### [Activity]
Set the entries down once more, exactly as they are worded.

=-=-=-=-=

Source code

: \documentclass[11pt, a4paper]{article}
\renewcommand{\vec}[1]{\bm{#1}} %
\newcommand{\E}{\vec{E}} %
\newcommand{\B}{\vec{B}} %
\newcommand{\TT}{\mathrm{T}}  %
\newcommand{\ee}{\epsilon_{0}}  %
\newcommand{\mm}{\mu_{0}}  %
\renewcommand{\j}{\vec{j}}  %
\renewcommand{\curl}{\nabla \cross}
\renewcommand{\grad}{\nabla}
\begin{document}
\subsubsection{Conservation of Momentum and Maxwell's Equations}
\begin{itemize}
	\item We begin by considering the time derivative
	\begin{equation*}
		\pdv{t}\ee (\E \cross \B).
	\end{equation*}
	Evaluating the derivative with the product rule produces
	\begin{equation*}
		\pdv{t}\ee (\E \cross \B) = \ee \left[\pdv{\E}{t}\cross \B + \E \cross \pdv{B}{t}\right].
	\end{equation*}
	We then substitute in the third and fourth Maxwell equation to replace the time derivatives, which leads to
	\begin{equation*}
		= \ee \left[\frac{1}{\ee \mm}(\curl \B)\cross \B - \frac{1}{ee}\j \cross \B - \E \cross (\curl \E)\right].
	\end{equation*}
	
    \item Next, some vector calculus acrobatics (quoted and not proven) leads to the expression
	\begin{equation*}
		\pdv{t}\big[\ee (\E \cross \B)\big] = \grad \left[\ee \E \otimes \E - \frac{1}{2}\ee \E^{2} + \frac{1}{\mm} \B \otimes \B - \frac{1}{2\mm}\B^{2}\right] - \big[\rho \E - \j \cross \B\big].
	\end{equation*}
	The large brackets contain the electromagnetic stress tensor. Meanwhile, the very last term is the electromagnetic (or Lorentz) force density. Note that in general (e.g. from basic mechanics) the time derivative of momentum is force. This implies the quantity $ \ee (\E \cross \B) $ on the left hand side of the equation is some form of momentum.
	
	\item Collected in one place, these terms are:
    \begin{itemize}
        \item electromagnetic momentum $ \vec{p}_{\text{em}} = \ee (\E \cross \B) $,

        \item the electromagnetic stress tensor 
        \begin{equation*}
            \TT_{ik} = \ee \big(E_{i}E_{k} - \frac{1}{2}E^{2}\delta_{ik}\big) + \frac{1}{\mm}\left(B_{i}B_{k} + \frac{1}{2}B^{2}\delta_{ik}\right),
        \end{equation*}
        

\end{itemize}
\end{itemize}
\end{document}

=-=-=-=-=

### [Answer for the task]
Source code

: \documentclass[11pt, a4paper]{article}
\renewcommand{\vec}[1]{\bm{#1}} %
\newcommand{\E}{\vec{E}} %
\newcommand{\B}{\vec{B}} %
\newcommand{\TT}{\mathrm{T}}  %
\newcommand{\ee}{\epsilon_{0}}  %
\newcommand{\mm}{\mu_{0}}  %
\renewcommand{\j}{\vec{j}}  %
\renewcommand{\curl}{\nabla \cross}
\renewcommand{\grad}{\nabla}
\begin{document}
\subsubsection{Conservation of Momentum and Maxwell's Equations}
\begin{itemize}
	\item We begin by considering the time derivative
	\begin{equation*}
		\pdv{t}\ee (\E \cross \B).
	\end{equation*}
	Evaluating the derivative with the product rule produces
	\begin{equation*}
		\pdv{t}\ee (\E \cross \B) = \ee \left[\pdv{\E}{t}\cross \B + \E \cross \pdv{B}{t}\right].
	\end{equation*}
	We then substitute in the third and fourth Maxwell equation to replace the time derivatives, which leads to
	\begin{equation*}
		= \ee \left[\frac{1}{\ee \mm}(\curl \B)\cross \B - \frac{1}{ee}\j \cross \B - \E \cross (\curl \E)\right].
	\end{equation*}
	
    \item Next, some vector calculus acrobatics (quoted and not proven) leads to the expression
	\begin{equation*}
		\pdv{t}\big[\ee (\E \cross \B)\big] = \grad \left[\ee \E \otimes \E - \frac{1}{2}\ee \E^{2} + \frac{1}{\mm} \B \otimes \B - \frac{1}{2\mm}\B^{2}\right] - \big[\rho \E - \j \cross \B\big].
	\end{equation*}
	The large brackets contain the electromagnetic stress tensor. Meanwhile, the very last term is the electromagnetic (or Lorentz) force density. Note that in general (e.g. from basic mechanics) the time derivative of momentum is force. This implies the quantity $ \ee (\E \cross \B) $ on the left hand side of the equation is some form of momentum.
	
	\item Collected in one place, these terms are:
    \begin{itemize}
        \item electromagnetic momentum $ \vec{p}_{\text{em}} = \ee (\E \cross \B) $,

        \item the electromagnetic stress tensor 
        \begin{equation*}
            \TT_{ik} = \ee \big(E_{i}E_{k} - \frac{1}{2}E^{2}\delta_{ik}\big) + \frac{1}{\mm}\left(B_{i}B_{k} + \frac{1}{2}B^{2}\delta_{ik}\right),
        \end{equation*}
        

\end{itemize}
\end{itemize}
\end{document}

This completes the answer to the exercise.